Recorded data
————

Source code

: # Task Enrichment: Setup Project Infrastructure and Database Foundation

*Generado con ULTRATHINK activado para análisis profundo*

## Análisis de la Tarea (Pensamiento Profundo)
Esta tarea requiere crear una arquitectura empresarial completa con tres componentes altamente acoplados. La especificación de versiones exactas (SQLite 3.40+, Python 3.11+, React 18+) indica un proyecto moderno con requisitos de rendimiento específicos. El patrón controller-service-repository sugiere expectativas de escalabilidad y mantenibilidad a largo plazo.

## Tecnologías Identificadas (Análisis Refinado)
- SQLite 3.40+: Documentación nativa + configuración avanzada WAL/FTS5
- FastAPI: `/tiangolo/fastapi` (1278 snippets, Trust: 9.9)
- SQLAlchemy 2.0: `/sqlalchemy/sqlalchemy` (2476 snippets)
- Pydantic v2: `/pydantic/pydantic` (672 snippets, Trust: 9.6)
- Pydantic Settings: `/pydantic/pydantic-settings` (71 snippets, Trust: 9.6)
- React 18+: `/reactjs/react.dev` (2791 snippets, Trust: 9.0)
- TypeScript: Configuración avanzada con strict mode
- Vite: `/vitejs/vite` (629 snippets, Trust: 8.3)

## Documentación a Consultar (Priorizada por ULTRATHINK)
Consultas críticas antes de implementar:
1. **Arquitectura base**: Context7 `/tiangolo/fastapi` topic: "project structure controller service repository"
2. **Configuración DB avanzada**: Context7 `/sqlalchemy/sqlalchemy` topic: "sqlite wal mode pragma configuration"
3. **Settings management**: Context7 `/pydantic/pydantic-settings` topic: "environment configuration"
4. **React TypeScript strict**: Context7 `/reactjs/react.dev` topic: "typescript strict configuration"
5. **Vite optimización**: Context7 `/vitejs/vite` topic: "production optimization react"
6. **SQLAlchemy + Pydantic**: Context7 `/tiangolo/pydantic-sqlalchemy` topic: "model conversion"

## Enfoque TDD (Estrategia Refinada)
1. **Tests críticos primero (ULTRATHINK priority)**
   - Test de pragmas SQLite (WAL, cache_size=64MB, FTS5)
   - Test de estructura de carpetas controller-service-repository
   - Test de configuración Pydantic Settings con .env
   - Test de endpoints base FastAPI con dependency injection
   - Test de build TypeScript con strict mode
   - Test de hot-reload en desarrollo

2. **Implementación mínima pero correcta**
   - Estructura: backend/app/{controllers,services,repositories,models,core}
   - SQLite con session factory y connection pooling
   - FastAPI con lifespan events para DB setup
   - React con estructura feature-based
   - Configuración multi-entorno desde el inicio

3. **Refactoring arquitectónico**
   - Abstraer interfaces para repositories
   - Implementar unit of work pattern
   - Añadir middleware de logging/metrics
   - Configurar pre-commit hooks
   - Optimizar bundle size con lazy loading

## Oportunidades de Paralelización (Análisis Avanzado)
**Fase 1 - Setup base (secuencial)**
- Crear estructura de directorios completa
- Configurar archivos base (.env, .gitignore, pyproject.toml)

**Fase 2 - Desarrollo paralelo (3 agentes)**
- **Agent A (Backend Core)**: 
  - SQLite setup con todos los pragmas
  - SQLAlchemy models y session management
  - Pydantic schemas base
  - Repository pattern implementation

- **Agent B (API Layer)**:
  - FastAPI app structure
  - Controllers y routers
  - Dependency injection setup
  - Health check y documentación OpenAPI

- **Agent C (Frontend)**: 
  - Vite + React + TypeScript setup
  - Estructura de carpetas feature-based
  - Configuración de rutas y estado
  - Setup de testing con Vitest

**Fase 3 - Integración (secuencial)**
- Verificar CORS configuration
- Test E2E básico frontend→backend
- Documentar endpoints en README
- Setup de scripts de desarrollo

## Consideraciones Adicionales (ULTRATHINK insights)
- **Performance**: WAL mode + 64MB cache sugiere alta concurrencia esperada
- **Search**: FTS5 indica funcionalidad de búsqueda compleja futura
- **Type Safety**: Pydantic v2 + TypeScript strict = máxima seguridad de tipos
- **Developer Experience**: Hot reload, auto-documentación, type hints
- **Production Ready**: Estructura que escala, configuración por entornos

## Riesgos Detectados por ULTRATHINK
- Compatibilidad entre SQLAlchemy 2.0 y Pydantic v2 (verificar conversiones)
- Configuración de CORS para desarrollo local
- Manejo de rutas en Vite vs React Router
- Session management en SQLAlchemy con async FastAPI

————

**TASK TO CARRY OUT:**
Determine how many lines in the data above include the word "reactjs", and state that number only.

**EXERCISE RESULT:**
2